Quand je dis « faire table rase », c’est enlever toutes possibilités de recherche visuelle avec la scénographie. Donc le plateau est nu, pour se concentrer uniquement sur le corps. Je me suis surpris de voir, avec Omma, à quel point, mes danseurs et moi pouvions nous entendre, intuitivement. La spontanéité de réponse sur mes propositions m’émerveillait. J’ai retrouvé une forme de fraicheur, de sculpter tout ça, de vouloir composer avec. Après avoir tourné beaucoup avec Omma, les danseurs ont exprimé le désir de vouloir continuer avec moi. Moi aussi, j’avais cette sensation, il restait dans mes notes beaucoup d’idées, des petits motifs que nous n’avions ni le temps, ni la nécessité de vouloir mettre. Il y avait plein de petites portes ouvertes donc j’ai dit d’accord, on recommence un travail de recherche. Bien sûr, derrière nous, il y a eu des choses ; donc on fait table rase. Ça n’a pas été facile, il a fallu faire en sorte de se débarrasser de l’effet de « trouvaille » après Omma. Il a fallu retrouver ce regard, cette innocence, ça a pris du temps.

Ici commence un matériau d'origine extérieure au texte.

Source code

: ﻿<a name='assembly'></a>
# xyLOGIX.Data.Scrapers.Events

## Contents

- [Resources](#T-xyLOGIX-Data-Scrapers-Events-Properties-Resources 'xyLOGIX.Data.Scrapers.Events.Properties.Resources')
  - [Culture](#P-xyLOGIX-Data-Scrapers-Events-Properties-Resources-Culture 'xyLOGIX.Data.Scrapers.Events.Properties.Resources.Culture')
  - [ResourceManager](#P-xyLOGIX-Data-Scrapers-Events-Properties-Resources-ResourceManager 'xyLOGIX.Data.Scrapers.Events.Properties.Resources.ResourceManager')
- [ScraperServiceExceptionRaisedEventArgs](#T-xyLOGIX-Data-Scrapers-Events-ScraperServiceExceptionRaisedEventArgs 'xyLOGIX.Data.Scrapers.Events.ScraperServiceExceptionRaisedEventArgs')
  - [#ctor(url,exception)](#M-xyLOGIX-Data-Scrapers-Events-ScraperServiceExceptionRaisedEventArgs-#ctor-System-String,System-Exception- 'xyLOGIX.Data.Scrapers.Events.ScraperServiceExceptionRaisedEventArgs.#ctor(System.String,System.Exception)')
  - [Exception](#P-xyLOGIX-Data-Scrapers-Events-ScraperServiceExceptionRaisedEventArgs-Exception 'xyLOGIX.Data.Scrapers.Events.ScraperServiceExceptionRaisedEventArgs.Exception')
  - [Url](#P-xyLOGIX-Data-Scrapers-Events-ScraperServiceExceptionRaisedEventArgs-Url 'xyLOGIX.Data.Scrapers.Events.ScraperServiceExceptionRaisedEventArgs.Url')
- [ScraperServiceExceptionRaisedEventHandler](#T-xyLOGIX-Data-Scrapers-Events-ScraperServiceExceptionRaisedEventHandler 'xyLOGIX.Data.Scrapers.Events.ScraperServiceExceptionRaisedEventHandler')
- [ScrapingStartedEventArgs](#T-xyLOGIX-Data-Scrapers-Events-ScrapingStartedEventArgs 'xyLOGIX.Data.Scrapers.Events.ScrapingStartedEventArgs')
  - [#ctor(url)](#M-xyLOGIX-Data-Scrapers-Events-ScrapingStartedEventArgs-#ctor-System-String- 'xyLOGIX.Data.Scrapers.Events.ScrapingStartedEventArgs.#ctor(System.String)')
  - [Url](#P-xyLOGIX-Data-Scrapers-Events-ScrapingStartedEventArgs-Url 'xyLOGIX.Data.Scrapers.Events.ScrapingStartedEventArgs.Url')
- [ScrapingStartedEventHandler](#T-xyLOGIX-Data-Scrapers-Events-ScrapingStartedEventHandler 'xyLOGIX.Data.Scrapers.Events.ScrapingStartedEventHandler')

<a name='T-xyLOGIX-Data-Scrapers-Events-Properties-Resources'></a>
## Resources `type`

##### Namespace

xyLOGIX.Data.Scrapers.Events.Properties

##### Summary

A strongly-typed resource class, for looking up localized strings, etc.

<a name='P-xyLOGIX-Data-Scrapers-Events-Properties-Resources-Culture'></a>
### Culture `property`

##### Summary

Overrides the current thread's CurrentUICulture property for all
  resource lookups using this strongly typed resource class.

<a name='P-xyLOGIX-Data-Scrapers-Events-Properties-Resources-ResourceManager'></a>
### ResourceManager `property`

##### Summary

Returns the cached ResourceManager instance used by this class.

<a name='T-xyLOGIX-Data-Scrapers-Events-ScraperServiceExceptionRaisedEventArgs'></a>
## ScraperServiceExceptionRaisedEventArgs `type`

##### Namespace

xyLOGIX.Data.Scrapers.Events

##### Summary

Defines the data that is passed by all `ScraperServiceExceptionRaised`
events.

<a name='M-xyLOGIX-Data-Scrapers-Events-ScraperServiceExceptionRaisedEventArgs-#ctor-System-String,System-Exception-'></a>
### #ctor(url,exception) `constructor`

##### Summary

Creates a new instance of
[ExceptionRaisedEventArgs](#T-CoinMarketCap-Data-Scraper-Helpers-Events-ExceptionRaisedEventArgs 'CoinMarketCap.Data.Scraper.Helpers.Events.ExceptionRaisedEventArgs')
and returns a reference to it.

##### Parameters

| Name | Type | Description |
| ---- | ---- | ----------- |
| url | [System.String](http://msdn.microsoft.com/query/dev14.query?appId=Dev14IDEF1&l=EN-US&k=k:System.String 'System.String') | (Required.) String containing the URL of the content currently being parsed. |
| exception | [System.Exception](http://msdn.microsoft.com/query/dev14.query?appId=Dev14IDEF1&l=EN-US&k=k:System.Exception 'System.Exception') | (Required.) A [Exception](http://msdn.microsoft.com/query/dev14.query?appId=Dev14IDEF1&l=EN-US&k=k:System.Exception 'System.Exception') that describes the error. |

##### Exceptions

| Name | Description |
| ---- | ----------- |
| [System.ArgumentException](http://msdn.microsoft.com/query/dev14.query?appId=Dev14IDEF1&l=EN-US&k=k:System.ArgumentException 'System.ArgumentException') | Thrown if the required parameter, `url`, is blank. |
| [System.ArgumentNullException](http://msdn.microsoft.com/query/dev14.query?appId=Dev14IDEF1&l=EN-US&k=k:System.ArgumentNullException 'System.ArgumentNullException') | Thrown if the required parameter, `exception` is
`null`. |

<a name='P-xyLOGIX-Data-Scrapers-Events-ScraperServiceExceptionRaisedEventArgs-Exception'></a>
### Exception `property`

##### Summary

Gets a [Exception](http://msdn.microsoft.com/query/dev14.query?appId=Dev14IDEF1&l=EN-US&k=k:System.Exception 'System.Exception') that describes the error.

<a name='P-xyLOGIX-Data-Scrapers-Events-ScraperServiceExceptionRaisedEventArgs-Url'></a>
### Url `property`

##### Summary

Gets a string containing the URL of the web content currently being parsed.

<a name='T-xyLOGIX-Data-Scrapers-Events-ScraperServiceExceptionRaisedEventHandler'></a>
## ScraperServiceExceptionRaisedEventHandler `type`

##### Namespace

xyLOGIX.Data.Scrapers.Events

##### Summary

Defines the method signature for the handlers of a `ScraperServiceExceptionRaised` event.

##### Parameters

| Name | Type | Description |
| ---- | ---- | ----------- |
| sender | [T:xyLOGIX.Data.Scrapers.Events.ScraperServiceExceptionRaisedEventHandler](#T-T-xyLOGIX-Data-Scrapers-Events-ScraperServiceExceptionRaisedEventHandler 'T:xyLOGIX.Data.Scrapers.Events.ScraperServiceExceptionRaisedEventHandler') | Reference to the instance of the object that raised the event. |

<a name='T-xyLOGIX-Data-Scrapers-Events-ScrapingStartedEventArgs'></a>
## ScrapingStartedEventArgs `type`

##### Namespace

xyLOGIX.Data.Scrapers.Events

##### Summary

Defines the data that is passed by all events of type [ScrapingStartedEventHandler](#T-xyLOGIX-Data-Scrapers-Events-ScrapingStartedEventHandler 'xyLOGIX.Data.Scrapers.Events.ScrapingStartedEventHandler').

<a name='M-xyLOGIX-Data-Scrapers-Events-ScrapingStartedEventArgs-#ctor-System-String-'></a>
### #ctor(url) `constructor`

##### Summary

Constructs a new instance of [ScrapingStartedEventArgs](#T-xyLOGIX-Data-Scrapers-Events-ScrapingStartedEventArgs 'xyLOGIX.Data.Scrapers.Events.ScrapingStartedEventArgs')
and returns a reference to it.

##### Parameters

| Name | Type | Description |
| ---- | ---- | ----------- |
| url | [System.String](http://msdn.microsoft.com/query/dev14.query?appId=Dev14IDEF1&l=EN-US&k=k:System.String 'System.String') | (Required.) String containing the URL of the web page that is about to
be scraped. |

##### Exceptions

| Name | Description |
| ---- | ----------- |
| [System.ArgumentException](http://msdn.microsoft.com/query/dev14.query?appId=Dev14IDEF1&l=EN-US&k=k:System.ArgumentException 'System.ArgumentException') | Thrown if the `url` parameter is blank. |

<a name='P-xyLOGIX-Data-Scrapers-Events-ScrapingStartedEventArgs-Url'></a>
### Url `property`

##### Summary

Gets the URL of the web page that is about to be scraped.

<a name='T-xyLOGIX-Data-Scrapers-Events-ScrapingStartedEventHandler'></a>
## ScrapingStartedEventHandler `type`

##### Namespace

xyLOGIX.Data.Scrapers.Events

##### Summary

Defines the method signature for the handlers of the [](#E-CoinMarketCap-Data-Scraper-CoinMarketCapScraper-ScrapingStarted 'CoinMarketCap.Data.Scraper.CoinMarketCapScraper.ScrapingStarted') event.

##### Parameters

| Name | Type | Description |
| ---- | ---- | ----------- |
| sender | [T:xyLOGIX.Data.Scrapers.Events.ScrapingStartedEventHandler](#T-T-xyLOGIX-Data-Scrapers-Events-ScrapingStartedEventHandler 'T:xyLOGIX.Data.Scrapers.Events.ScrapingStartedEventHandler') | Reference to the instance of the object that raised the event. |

Vous parlez d’un travail de recherche, quels ont été les prémices de ces recherches, et comment se transposent-elles dans un spectacle ?
Quand j’étais jeune, j’ai baigné dans la musique noire américaine, j’adorais le jazz. Je me suis rendu compte que, dans ma compagnie, je n’avais jamais eu de danseur venu d’Afrique, noir. Je me suis demandé ce que cela pourrait donner de m’entourer avec des danses venues de là-bas, avec ces dialogues, ce travail, ce début de travail, de repenser ce rapport au corps et à l’écriture chorégraphique. J’ai découvert que les danseurs ne connaissaient pas le jazz. C’est un espace musical hyper riche, dans les énergies, les tempos, les idées. Je leur ai fait écouter, on a analysé, et on a essayé de le transposer en langage chorégraphié. On cherche une écriture chorégraphique qui y ressemble dans l’énergie, dans la vivacité. Ça, c’est le cœur de nos recherches. On fait un voyage dans l’histoire de la danse aussi, une étude. Encore une fois, l’Afrique est en première place quand on regarde les danses traditionnelles, les rites, les danses rituelles. Ils en connaissent beaucoup parce que chacun vient d’une région avec plusieurs traditions. Notre but est de trouver un langage contemporain qui colle à leurs histoires personnelles, à notre temps, qui ne renie pas ces traditions passées mais les transforme.
Dans Omma, vous n’étiez pas sur le plateau avec les danseurs, alors que dans la prochaine création, vous les rejoignez…
Ce sont les mêmes danseurs avec qui nous avons créé Omma, sauf un, qui est parti pour d’autres projets. Je ne voulais pas le remplacer par un autre. Et d’un autre côté, il y avait cette figure de marionnette que j’avais commencé à dessiner dans la pièce. J’ai un peu changé son caractère, ce sera une personne vivante dont j’assure le petit rôle. Je ne vais pas danser avec eux, c’est comme un motif parallèle avec la pièce, que je trouvais juste, après tant d’échanges en salle de répétition et en plateau. Même si c’est symbolique, je veux le faire. Donc je partagerai le plateau avec eux au moment de la représentation. Je serai content de voir la pièce depuis le plateau même.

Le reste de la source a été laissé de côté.